The Tuna-Dolphin disputes between the United States and Mexico have spanned almost three decades. They have shed light on the “PPM debate”, i.e. whether trade restrictions based on differences in process and production methods (PPMs) are justifiable under international trade rules. While a very strict approach against the use of PPM measures prevailed at the end of the GATT era, it has significantly evolved during the first two decades of the WTO. The Dispute Settlement Body eventually upheld a PPM “dolphin-safe” measure at the end of a particularly
long judicial saga. The different Tuna-Dolphin reports show how environmental interests have gradually been integrated in WTO law and have influenced the interpretation of some of the core provisions of the GATT and the TBT Agreement (nondiscrimination obligations, general exceptions).
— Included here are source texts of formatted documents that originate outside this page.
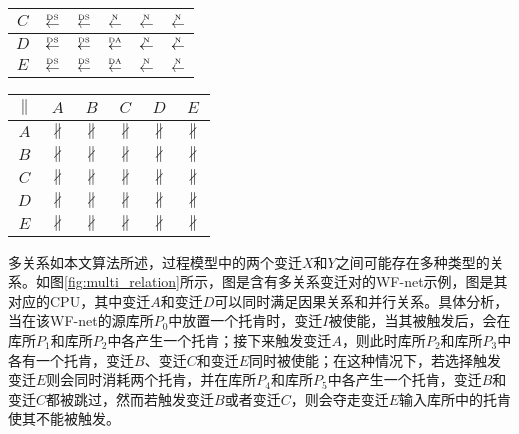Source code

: \begin{table}[htbp]
\begin{subtable}{1\textwidth}
\begin{minipage}[b]{0.3\textwidth}
\begin{tabular}{|c|c|c|c|c|c|}
        $C$ & $\overset{\text{\tiny{DS}}}{\leftarrow}$ & $\overset{\text{\tiny{DS}}}{\leftarrow}$ & $\overset{\text{\tiny{N}}}{\leftarrow}$ & $\overset{\text{\tiny{N}}}{\leftarrow}$ & $\overset{\text{\tiny{N}}}{\leftarrow}$\\ \hline
        $D$ & $\overset{\text{\tiny{DS}}}{\leftarrow}$ & $\overset{\text{\tiny{DS}}}{\leftarrow}$ & $\overset{\text{\tiny{DA}}}{\leftarrow}$ & $\overset{\text{\tiny{N}}}{\leftarrow}$ & $\overset{\text{\tiny{N}}}{\leftarrow}$\\ \hline
        $E$ & $\overset{\text{\tiny{DS}}}{\leftarrow}$ & $\overset{\text{\tiny{DS}}}{\leftarrow}$ & $\overset{\text{\tiny{DA}}}{\leftarrow}$ & $\overset{\text{\tiny{N}}}{\leftarrow}$ & $\overset{\text{\tiny{N}}}{\leftarrow}$\\ \hline
      \end{tabular}
    \end{minipage}
    \begin{minipage}[b]{0.3\textwidth}
      \centering
      \begin{tabular}{|c|c|c|c|c|c|} \hline
        $\parallel$ & $A$ & $B$ & $C$ & $D$ & $E$\\ \hline
        $A$ & $\nparallel$ & $\nparallel$ & $\nparallel$ & $\nparallel$ & $\nparallel$\\ \hline
        $B$ & $\nparallel$ & $\nparallel$ & $\nparallel$ & $\nparallel$ & $\nparallel$\\ \hline
        $C$ & $\nparallel$ & $\nparallel$ & $\nparallel$ & $\nparallel$ & $\nparallel$\\ \hline
        $D$ & $\nparallel$ & $\nparallel$ & $\nparallel$ & $\nparallel$ & $\nparallel$\\ \hline
        $E$ & $\nparallel$ & $\nparallel$ & $\nparallel$ & $\nparallel$ & $\nparallel$\\ \hline
      \end{tabular}
    \end{minipage}
  \end{subtable}
\end{table}

{\heiti 多关系\qquad}如本文算法所述，过程模型中的两个变迁$X$和$Y$之间可能存在多种类型的关系。如图\ref{fig:multi_relation}所示，图是含有多关系变迁对的WF-net示例，图是其对应的CPU，其中变迁$A$和变迁$D$可以同时满足因果关系和并行关系。具体分析，当在该WF-net的源库所$P_{0}$中放置一个托肯时，变迁$I$被使能，当其被触发后，会在库所$P_{1}$和库所$P_{2}$中各产生一个托肯；接下来触发变迁$A$，则此时库所$P_{2}$和库所$P_{3}$中各有一个托肯，变迁$B$、变迁$C$和变迁$E$同时被使能；在这种情况下，若选择触发变迁$E$则会同时消耗两个托肯，并在库所$P_{4}$和库所$P_{5}$中各产生一个托肯，变迁$B$和变迁$C$都被跳过，然而若触发变迁$B$或者变迁$C$，则会夺走变迁$E$输入库所中的托肯使其不能被触发。

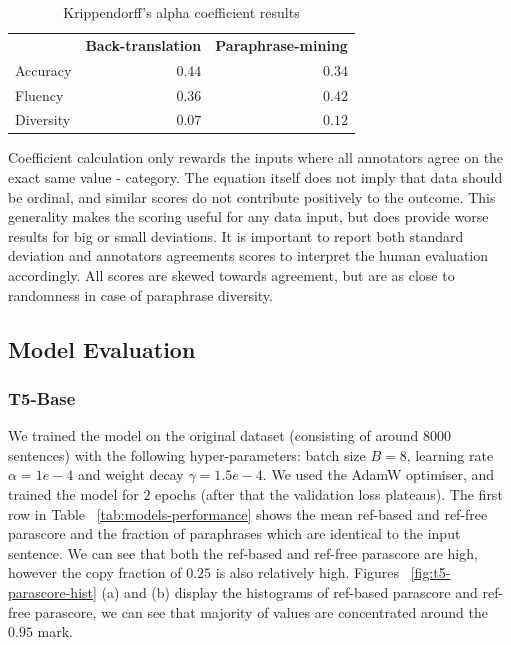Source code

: \documentclass[fleqn,moreauthors,10pt]{ds_report}
\begin{document}
\begin{table}[!h]
\caption{Krippendorff's alpha coefficient results}
\begin{tabular}{lrr}
          & \multicolumn{1}{c}{\textbf{Back-translation}} & \multicolumn{1}{c}{\textbf{Paraphrase-mining}} \\
Accuracy  & $0.44$                                       & $0.34$                                              \\
Fluency   & $0.36$                                       & $0.42$                                              \\
Diversity & $0.07$                                       & $0.12$                             

\end{tabular}
\end{table} 

Coefficient calculation only rewards the inputs where all annotators agree on the exact same value - category. The equation itself does not imply that data should be ordinal, and similar scores do not contribute positively to the outcome. This generality makes the scoring useful for any data input, but does provide worse results for big or small deviations. It is important to report both standard deviation and annotators agreements scores to interpret the human evaluation accordingly. All scores are skewed towards agreement, but are as close to randomness in case of paraphrase diversity.

\subsection{Model Evaluation}


\subsubsection{T5-Base}


We trained the model on the original dataset (consisting of around $8000$ sentences) with the following hyper-parameters: batch size $B=8$, learning rate $\alpha = 1e-4$ and weight decay $\gamma = 1.5e-4$. We used the AdamW optimiser, and trained the model for $2$ epochs (after that the validation loss plateaus). The first row in Table ~\ref{tab:models-performance} shows the mean ref-based and ref-free parascore and the fraction of paraphrases which are identical to the input sentence. We can see that both the ref-based and ref-free parascore are high, however the copy fraction of $0.25$ is also relatively high. Figures ~\ref{fig:t5-parascore-hist} (a) and (b) display the histograms of ref-based parascore and ref-free parascore, we can see that majority of values are concentrated around the $0.95$ mark. 
\end{document}
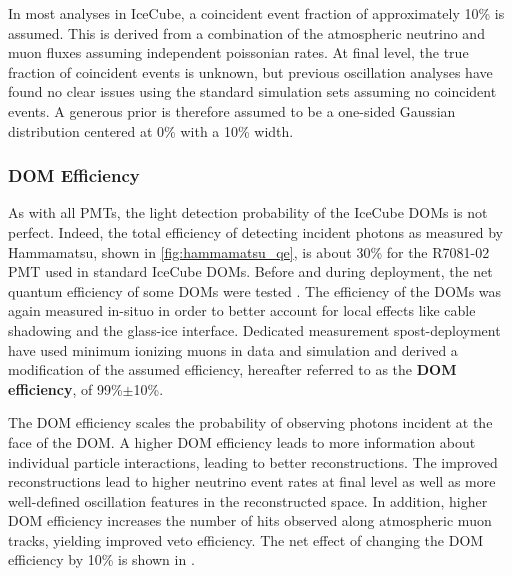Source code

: In most analyses in IceCube, a coincident event fraction of approximately 10\% is assumed. 
This is derived from a combination of the  atmospheric neutrino and muon fluxes assuming independent poissonian rates.
At final level, the true fraction of coincident events is unknown, but previous oscillation analyses have found no clear issues using the standard simulation sets assuming no coincident events.
A generous prior is therefore assumed to be a one-sided Gaussian distribution centered at 0\% with a 10\% width. 

\subsubsection{DOM Efficiency}
\label{subsubsec:domeff}
As with all PMTs, the light detection probability of the IceCube DOMs is not perfect.
Indeed, the total efficiency of detecting incident photons as measured by Hammamatsu, shown in \ref{fig:hammamatsu_qe}, is about 30\% for the R7081-02 PMT used in standard IceCube DOMs. 
Before and during deployment, the net quantum efficiency of some DOMs were tested .
The efficiency of the DOMs was again measured in-situo  in order to better account for local effects like cable shadowing and the glass-ice interface.
Dedicated measurement spost-deployment have used minimum ionizing muons in data and simulation and derived 
a modification of the assumed efficiency, hereafter referred to as the \textbf{DOM efficiency}, of 99\%$\pm$10\%. 

The DOM efficiency scales the probability of observing photons incident at the face of the DOM.
A higher DOM efficiency leads to more information about individual particle interactions, leading to better reconstructions.
The improved reconstructions lead to higher neutrino event rates at final level as well as more well-defined oscillation features in the reconstructed space.
In addition, higher DOM efficiency increases the number of hits observed along atmospheric muon tracks, yielding improved veto efficiency.
The net effect of changing the DOM efficiency by 10\% is shown in .

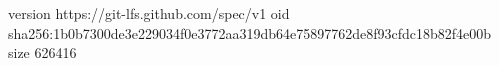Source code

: version https://git-lfs.github.com/spec/v1
oid sha256:1b0b7300de3e229034f0e3772aa319db64e75897762de8f93cfdc18b82f4e00b
size 626416
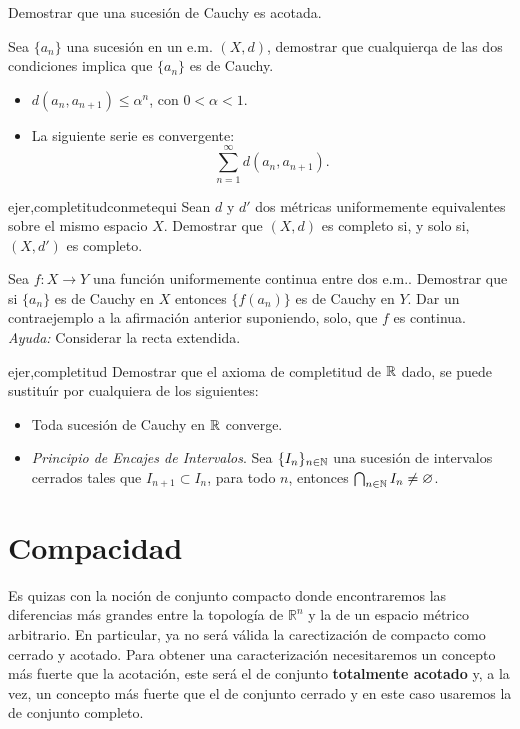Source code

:\begin{ejercicio}{} Demostrar que una sucesión de Cauchy es
acotada.
\end{ejercicio}

\begin{ejercicio}{} Sea $\{a_n\}$ una sucesión en un e.m. $(X,d)$,
demostrar que cualquierqa de las dos condiciones implica que
$\{a_n\}$ es de Cauchy.
\begin{itemize}
    \item[i)] $d(a_n,a_{n+1})\leq \alpha^n$, con $0<\alpha<1$.
    \item[ii)] La siguiente serie es convergente:
    \[
        \sum\limits_{n=1}^{\infty}d(a_n,a_{n+1}).
    \]
\end{itemize}
\end{ejercicio}

\begin{ejercicio}{ejer,completitudconmetequi} Sean $d$ y $d'$ dos métricas
 uniformemente equivalentes
sobre el mismo espacio $X$. Demostrar que $(X,d)$ es completo si,
y solo si, $(X,d')$ es completo.
\end{ejercicio}

\begin{ejercicio}{} Sea $f:X\to Y$ una función uniformemente
continua entre dos e.m.. Demostrar que si $\{a_n\}$ es de Cauchy
en $X$ entonces $\{f(a_n)\}$ es de Cauchy en $Y$. Dar un
contraejemplo a la afirmación anterior suponiendo, solo, que $f$
es continua. \emph{Ayuda:} Considerar la recta extendida.
\end{ejercicio}


\begin{ejercicio}{ejer,completitud} Demostrar que el axioma de completitud de $\rr$
dado, se puede sustitu\'{\i}r por cualquiera de los siguientes:
\begin{itemize}
    \item[i)] Toda sucesión de Cauchy en $\rr$ converge.
    \item[ii)] \emph{Principio de Encajes de Intervalos}. Sea
    $\{I_n\}_{n\in\nn}$ una sucesión de intervalos cerrados
    tales que $I_{n+1}\subset I_n$, para todo $n$, entonces
    $\bigcap_{n\in\nn}I_n\neq\emptyset$.
\end{itemize}
\end{ejercicio}
% 
% 
\section{Compacidad}

Es quizas con la noción de conjunto compacto donde encontraremos
las diferencias más grandes entre la topología de $\mathbb{R}^n$
y la de un espacio métrico arbitrario. En particular, ya no será
válida la carectización de compacto como cerrado y acotado. Para
obtener una caracterización necesitaremos un concepto más fuerte
que la acotación, este será el de conjunto \textbf{totalmente
acotado} y, a la vez, un concepto más fuerte que el de conjunto
cerrado y en este caso usaremos la de conjunto completo.

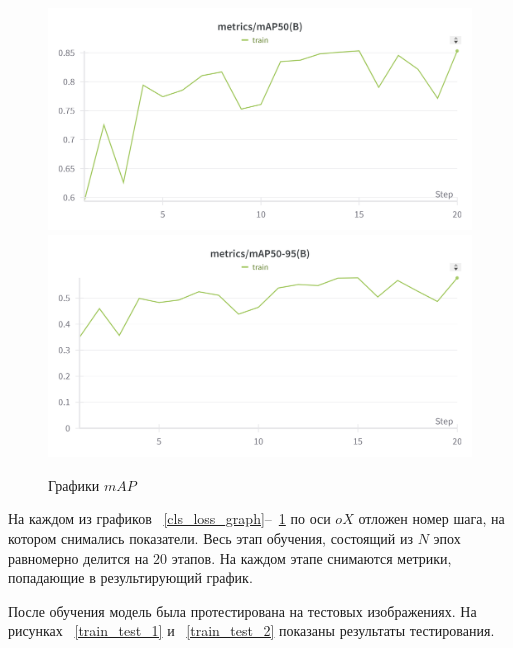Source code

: \begin{figure}
    \includegraphics[scale=0.15]{img/train/map_50.png}
    \includegraphics[scale=0.15]{img/train/map50_95.png}
    \caption{Графики $mAP$}
    \label{map_graph}
\end{figure}

На каждом из графиков ~\ref{cls_loss_graph}--~\ref{map_graph} по оси $oX$ отложен номер шага, на котором снимались показатели. Весь этап обучения, состоящий из $N$ эпох равномерно делится на $20$ этапов. На каждом этапе снимаются метрики, попадающие в результирующий график.

После обучения модель была протестирована на тестовых изображениях. На рисунках ~\ref{train_test_1} и ~\ref{train_test_2} показаны результаты тестирования.

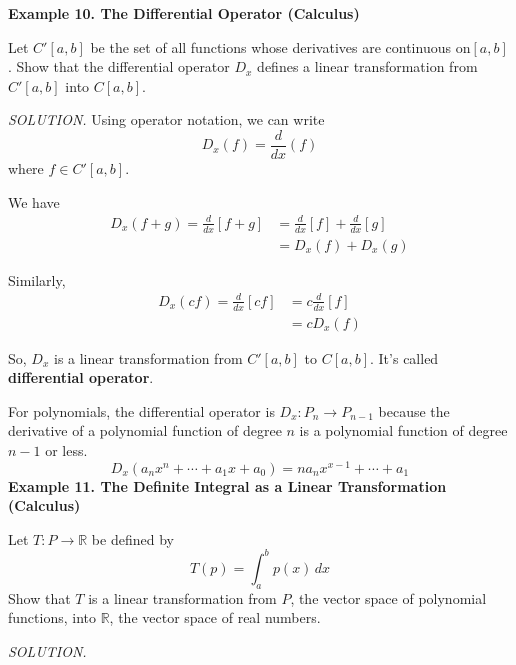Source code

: \documentclass{article}
\newcommand\R{\mathbb{R}}
\newcommand\ddfrac[2]{\frac{\displaystyle #1}{\displaystyle #2}}
\newcounter{Def}[section]
\begin{document}
    \textbf{Example 10. \textcolor{blue5}{The Differential Operator (Calculus)}}

    Let $C'[a,b]$ be the set of all functions whose derivatives are continuous on$[a,b]$. Show that the differential
    operator $D_x$ defines a linear transformation from $C'[a,b]$ into $C[a,b]$.

    \textit{\textcolor{blue9}{SOLUTION.}} Using operator notation, we can write
    \[D_x(f) = \ddfrac{d}{dx} (f) \]
    where $f \in C'[a,b]$. 
    
    \begin{minipage}{0.49\linewidth}
    We have 
    \begin{equation*}
        \begin{split}
            D_x(f + g) = \ddfrac{d}{dx}[f + g] &= \ddfrac{d}{dx}[f] + \ddfrac{d}{dx}[g]\\
                                               &= D_x(f) + D_x(g)
        \end{split}
    \end{equation*}
    \end{minipage} \hfill \vline \hfill
    \begin{minipage}{0.45\linewidth}
    Similarly,
    \begin{equation*}
        \begin{split}
        D_x(cf) = \ddfrac{d}{dx}[cf] &= c \ddfrac{d}{dx}[f] \\
        &= cD_x(f)
        \end{split}
    \end{equation*}    
    \end{minipage}
    
    So, $D_x$ is a linear transformation from $C'[a,b]$ to $C[a,b]$. It's called \textbf{differential operator}.

    For polynomials, the differential operator is $D_x: P_n \to P_{n-1}$ because the derivative of a polynomial function
    of degree $n$ is a polynomial function of degree $n-1$ or less.
    \[D_x( a_nx^n + \cdots + a_1x + a_0 ) = na_nx^{x-1} + \cdots + a_1 \]
    \textbf{Example 11. \textcolor{blue5}{The Definite Integral as a Linear Transformation (Calculus)}}
    
    Let $T: P \to \R$ be defined by
    \[T(p) =  \int_a^b p(x)\,dx\]
    Show that $T$ is a linear transformation from $P$, the vector space of polynomial functions, into $ \R $, the vector space
    of real numbers.

    \textit{\textcolor{blue5}{SOLUTION.}}
    
\end{document}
These remarkable evolutions may be viewed as reflections of the objective of
sustainable development mentioned in the WTO Agreement and as consequences of the judicialization of the multilateral trading system, which has allowed more legally sophisticated analyses based on the rule of law. They also illustrate efforts to foster the external legitimacy of the WTO, through greater sensitivity towards non-trade values. At the same time, the Tuna-Dolphin case law has become particularly complex, focusing on very fine technical details specific to the dispute, which has led to the risk of “never-ending story”. In this context, the search for legal security, coherence and efficient settlement of disputes may be the next challenge for WTO adjudicating bodies. At the same time, the use of PPM measures remains delicate and requires the assessment and balance of a variety of interests, including the specific interests of developing countries.